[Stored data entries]
◇ ◇ ◇ ◇ ◇

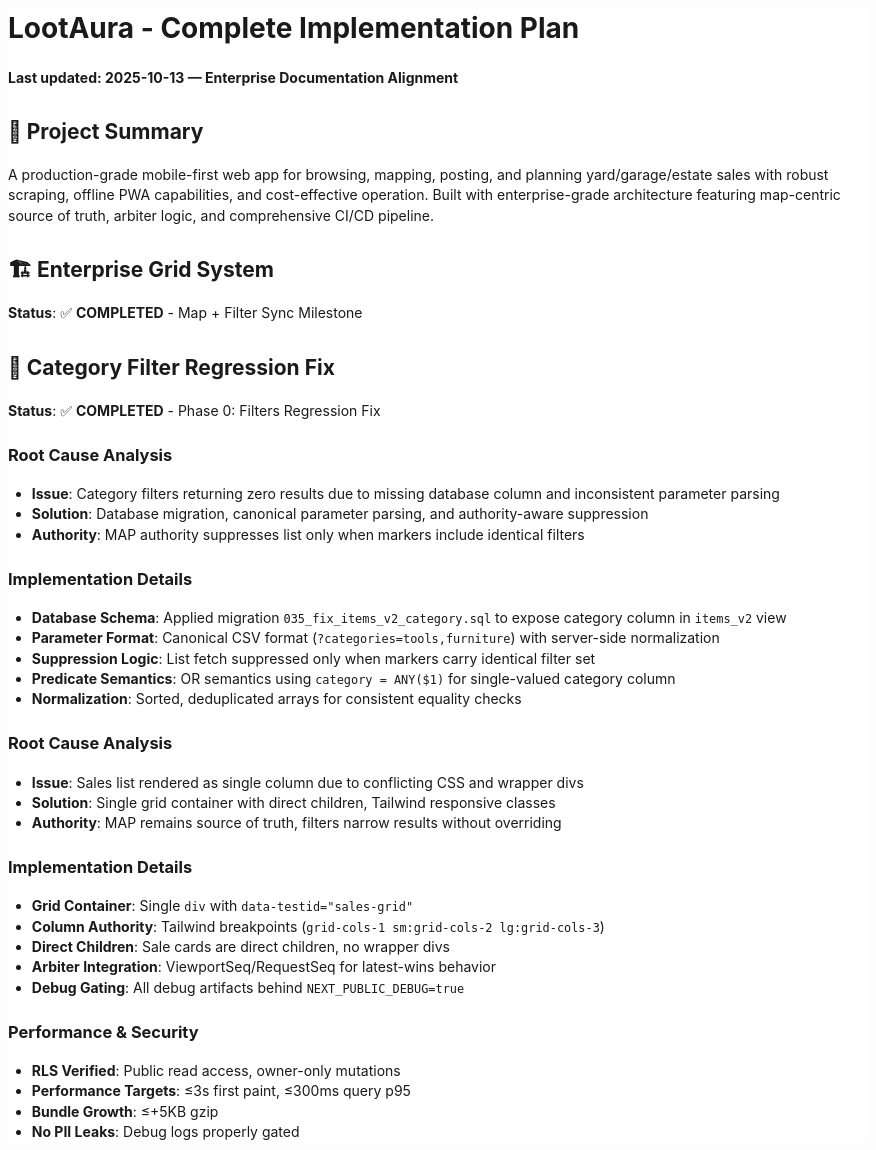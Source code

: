 # LootAura - Complete Implementation Plan

**Last updated: 2025-10-13 — Enterprise Documentation Alignment**

## 🎯 Project Summary
A production-grade mobile-first web app for browsing, mapping, posting, and planning yard/garage/estate sales with robust scraping, offline PWA capabilities, and cost-effective operation. Built with enterprise-grade architecture featuring map-centric source of truth, arbiter logic, and comprehensive CI/CD pipeline.

## 🏗️ Enterprise Grid System
**Status**: ✅ **COMPLETED** - Map + Filter Sync Milestone

## 🔧 Category Filter Regression Fix
**Status**: ✅ **COMPLETED** - Phase 0: Filters Regression Fix

### Root Cause Analysis
- **Issue**: Category filters returning zero results due to missing database column and inconsistent parameter parsing
- **Solution**: Database migration, canonical parameter parsing, and authority-aware suppression
- **Authority**: MAP authority suppresses list only when markers include identical filters

### Implementation Details
- **Database Schema**: Applied migration `035_fix_items_v2_category.sql` to expose category column in `items_v2` view
- **Parameter Format**: Canonical CSV format (`?categories=tools,furniture`) with server-side normalization
- **Suppression Logic**: List fetch suppressed only when markers carry identical filter set
- **Predicate Semantics**: OR semantics using `category = ANY($1)` for single-valued category column
- **Normalization**: Sorted, deduplicated arrays for consistent equality checks

### Root Cause Analysis
- **Issue**: Sales list rendered as single column due to conflicting CSS and wrapper divs
- **Solution**: Single grid container with direct children, Tailwind responsive classes
- **Authority**: MAP remains source of truth, filters narrow results without overriding

### Implementation Details
- **Grid Container**: Single `div` with `data-testid="sales-grid"`
- **Column Authority**: Tailwind breakpoints (`grid-cols-1 sm:grid-cols-2 lg:grid-cols-3`)
- **Direct Children**: Sale cards are direct children, no wrapper divs
- **Arbiter Integration**: ViewportSeq/RequestSeq for latest-wins behavior
- **Debug Gating**: All debug artifacts behind `NEXT_PUBLIC_DEBUG=true`

### Performance & Security
- **RLS Verified**: Public read access, owner-only mutations
- **Performance Targets**: ≤3s first paint, ≤300ms query p95
- **Bundle Growth**: ≤+5KB gzip
- **No PII Leaks**: Debug logs properly gated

◇ ◇ ◇ ◇ ◇

■ **THE TASK**
What you should return is the exact text of every line from the top of the entries through the line with "## 🎯 Project Summary", pictures removed.

■ **OUTPUT OF THE EXERCISE**
Source code

: # LootAura - Complete Implementation Plan

**Last updated: 2025-10-13 — Enterprise Documentation Alignment**

## 🎯 Project Summary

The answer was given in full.